### Source records
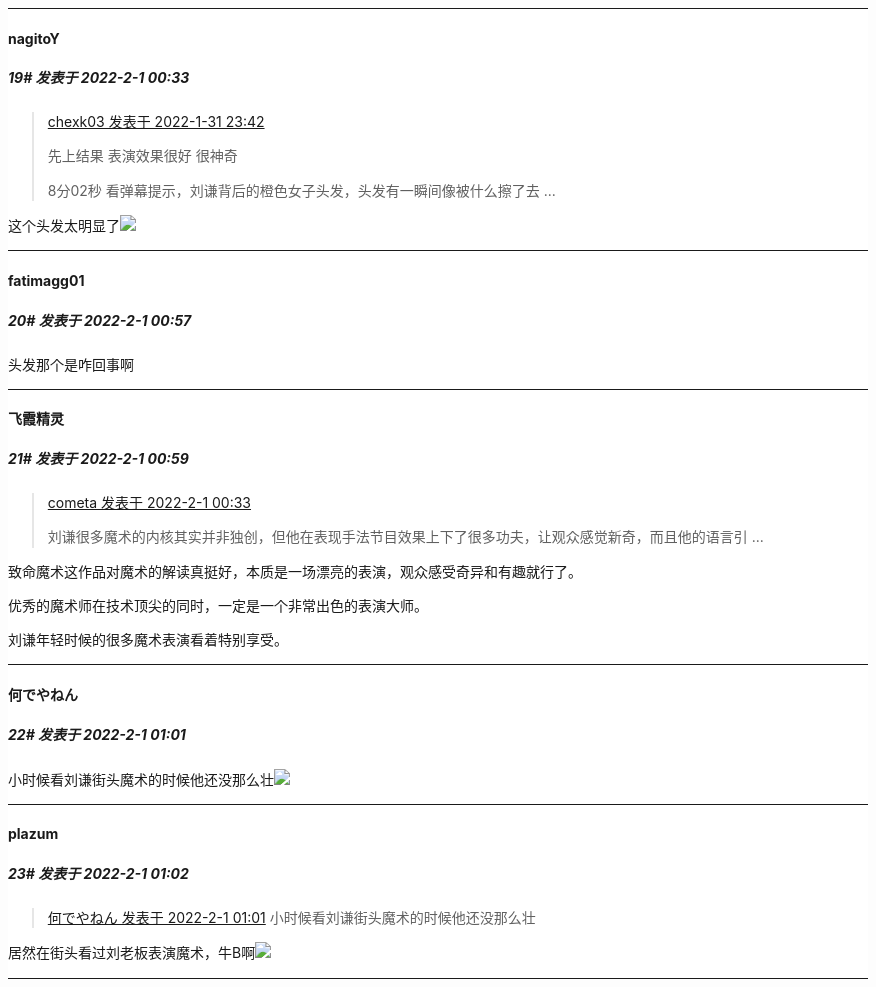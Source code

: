 *****

####  nagitoY  
##### 19#       发表于 2022-2-1 00:33

<blockquote><a href="httphttps://bbs.saraba1st.com/2b/forum.php?mod=redirect&amp;goto=findpost&amp;pid=54504877&amp;ptid=2050250" target="_blank">chexk03 发表于 2022-1-31 23:42</a>

先上结果 表演效果很好 很神奇

8分02秒 看弹幕提示，刘谦背后的橙色女子头发，头发有一瞬间像被什么擦了去 ...</blockquote>
这个头发太明显了<img src="https://static.saraba1st.com/image/smiley/face2017/068.png" referrerpolicy="no-referrer">

*****

####  fatimagg01  
##### 20#       发表于 2022-2-1 00:57

头发那个是咋回事啊

*****

####  飞霞精灵  
##### 21#       发表于 2022-2-1 00:59

<blockquote><a href="httphttps://bbs.saraba1st.com/2b/forum.php?mod=redirect&amp;goto=findpost&amp;pid=54505892&amp;ptid=2050250" target="_blank">cometa 发表于 2022-2-1 00:33</a>

刘谦很多魔术的内核其实并非独创，但他在表现手法节目效果上下了很多功夫，让观众感觉新奇，而且他的语言引 ...</blockquote>
致命魔术这作品对魔术的解读真挺好，本质是一场漂亮的表演，观众感受奇异和有趣就行了。

优秀的魔术师在技术顶尖的同时，一定是一个非常出色的表演大师。

刘谦年轻时候的很多魔术表演看着特别享受。

*****

####  何でやねん  
##### 22#       发表于 2022-2-1 01:01

小时候看刘谦街头魔术的时候他还没那么壮<img src="https://static.saraba1st.com/image/smiley/face2017/068.png" referrerpolicy="no-referrer">

*****

####  plazum  
##### 23#       发表于 2022-2-1 01:02

<blockquote><a href="httphttps://bbs.saraba1st.com/2b/forum.php?mod=redirect&amp;goto=findpost&amp;pid=54506199&amp;ptid=2050250" target="_blank">何でやねん 发表于 2022-2-1 01:01</a>
小时候看刘谦街头魔术的时候他还没那么壮</blockquote>
居然在街头看过刘老板表演魔术，牛B啊<img src="https://static.saraba1st.com/image/smiley/face2017/068.png" referrerpolicy="no-referrer">

*****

### Try it
Nothing but the lines from the start of the listing through the line with "先上结果 表演效果很好 很神奇" belongs in the answer, each one retyped exactly and without pictures.

### Answer section
Source code

: *****

####  nagitoY  
##### 19#       发表于 2022-2-1 00:33

<blockquote><a href="httphttps://bbs.saraba1st.com/2b/forum.php?mod=redirect&amp;goto=findpost&amp;pid=54504877&amp;ptid=2050250" target="_blank">chexk03 发表于 2022-1-31 23:42</a>

先上结果 表演效果很好 很神奇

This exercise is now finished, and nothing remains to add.